(Beginning of The data)

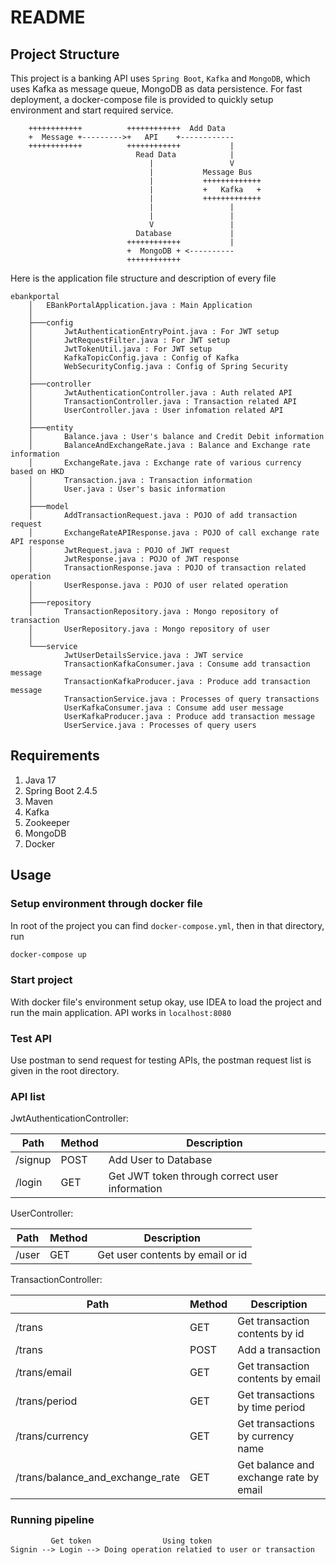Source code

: 

# README

## Project Structure

This project is a banking API uses `Spring Boot`, `Kafka` and `MongoDB`, which uses Kafka as message queue, MongoDB as data persistence. For fast deployment, a docker-compose file is provided to quickly setup environment and start required service.

```
    ++++++++++++          ++++++++++++  Add Data
    +  Message +--------->+   API    +------------
    ++++++++++++          ++++++++++++           |
                            Read Data            |
                               |                 V 
                               |           Message Bus
                               |           +++++++++++++
                               |           +   Kafka   +
                               |           +++++++++++++
                               |                 |
                               |                 |
                               V                 |
                            Database             |
                          ++++++++++++           |
                          +  MongoDB + <----------
                          ++++++++++++
```

Here is the application file structure and description of every file

```
ebankportal
    │   EBankPortalApplication.java : Main Application
    │
    ├───config
    │       JwtAuthenticationEntryPoint.java : For JWT setup
    │       JwtRequestFilter.java : For JWT setup
    │       JwtTokenUtil.java : For JWT setup
    │       KafkaTopicConfig.java : Config of Kafka
    │       WebSecurityConfig.java : Config of Spring Security
    │
    ├───controller
    │       JwtAuthenticationController.java : Auth related API
    │       TransactionController.java : Transaction related API
    │       UserController.java : User infomation related API
    │
    ├───entity
    │       Balance.java : User's balance and Credit Debit information
    │       BalanceAndExchangeRate.java : Balance and Exchange rate information
    │       ExchangeRate.java : Exchange rate of various currency based on HKD
    │       Transaction.java : Transaction information
    │       User.java : User's basic information
    │
    ├───model
    │       AddTransactionRequest.java : POJO of add transaction request
    │       ExchangeRateAPIResponse.java : POJO of call exchange rate API response
    │       JwtRequest.java : POJO of JWT request
    │       JwtResponse.java : POJO of JWT response
    │       TransactionResponse.java : POJO of transaction related operation
    │       UserResponse.java : POJO of user related operation
    │
    ├───repository
    │       TransactionRepository.java : Mongo repository of transaction
    │       UserRepository.java : Mongo repository of user
    │
    └───service
            JwtUserDetailsService.java : JWT service
            TransactionKafkaConsumer.java : Consume add transaction message
            TransactionKafkaProducer.java : Produce add transaction message
            TransactionService.java : Processes of query transactions
            UserKafkaConsumer.java : Consume add user message
            UserKafkaProducer.java : Produce add transaction message
            UserService.java : Processes of query users
```

## Requirements 

1. Java 17
2. Spring Boot 2.4.5
3. Maven
4. Kafka
5. Zookeeper
6. MongoDB
7. Docker

## Usage

### Setup environment through docker file

In root of the project you can find `docker-compose.yml`, then in that directory, run

```sh
docker-compose up
```

### Start project

With docker file's environment setup okay, use IDEA to load the project and run the main application. API works in `localhost:8080`

### Test API

Use postman to send request for testing APIs, the postman request list is given in the root directory.

### API list

JwtAuthenticationController:

| Path    | Method | Description                                    |
| ------- | ------ | ---------------------------------------------- |
| /signup | POST   | Add User to Database                           |
| /login  | GET    | Get JWT token through correct user information |

UserController:

| Path  | Method | Description                      |
| ----- | ------ | -------------------------------- |
| /user | GET    | Get user contents by email or id |

TransactionController:

| Path                             | Method | Description                            |
| -------------------------------- | ------ | -------------------------------------- |
| /trans                           | GET    | Get transaction contents by id         |
| /trans                           | POST   | Add a transaction                      |
| /trans/email                     | GET    | Get transaction contents by email      |
| /trans/period                    | GET    | Get transactions by time period        |
| /trans/currency                  | GET    | Get transactions by currency name      |
| /trans/balance_and_exchange_rate | GET    | Get balance and exchange rate by email |

### Running pipeline

```
         Get token                Using token
Signin --> Login --> Doing operation relatied to user or transaction
```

(End of The data)

● Task statement
Report only how many lines in the records contain the word "root".

● Response
2